§ **Exercise inputs**

........

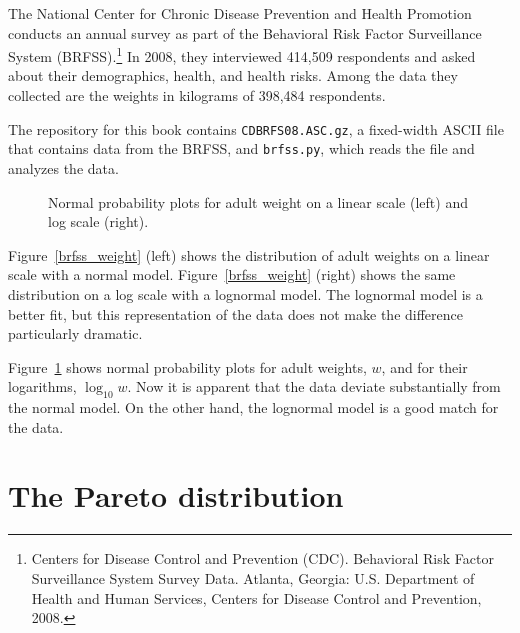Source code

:The National Center for Chronic Disease
Prevention and Health Promotion conducts an annual survey as part of
the Behavioral Risk Factor Surveillance System
(BRFSS).\footnote{Centers for Disease Control and Prevention
  (CDC). Behavioral Risk Factor Surveillance System Survey
  Data. Atlanta, Georgia: U.S. Department of Health and Human
  Services, Centers for Disease Control and Prevention, 2008.}  In
2008, they interviewed 414,509 respondents and asked about their
demographics, health, and health risks.
Among the data they collected are the weights in kilograms of
398,484 respondents.

The repository for this book contains {\tt CDBRFS08.ASC.gz},
a fixed-width ASCII file that contains data from the BRFSS,
and {\tt brfss.py}, which reads the file and analyzes the data.

\begin{figure}
\caption{Normal probability plots for adult weight on a linear scale
  (left) and log scale (right).}
\label{brfss_weight_normal}
\end{figure}

Figure~\ref{brfss_weight} (left) shows the distribution of adult
weights on a linear scale with a normal model.
Figure~\ref{brfss_weight} (right) shows the same distribution on a log
scale with a lognormal model.  The lognormal model is a better fit,
but this representation of the data does not make the difference
particularly dramatic.   

Figure~\ref{brfss_weight_normal} shows normal probability plots for
adult weights, $w$, and for their logarithms, $\log_{10} w$.  Now it
is apparent that the data deviate substantially from the normal model.
On the other hand, the lognormal model is a good match for the data.
 
 
 
  
 


\section{The Pareto distribution}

........

§ **Activity**
Your answer must consist only of the lines from the one with "is apparent that" through the final line of the entries, each retyped exactly.

§ **Response area**
is apparent that the data deviate substantially from the normal model.
On the other hand, the lognormal model is a good match for the data.
 
 
 
  
 


\section{The Pareto distribution}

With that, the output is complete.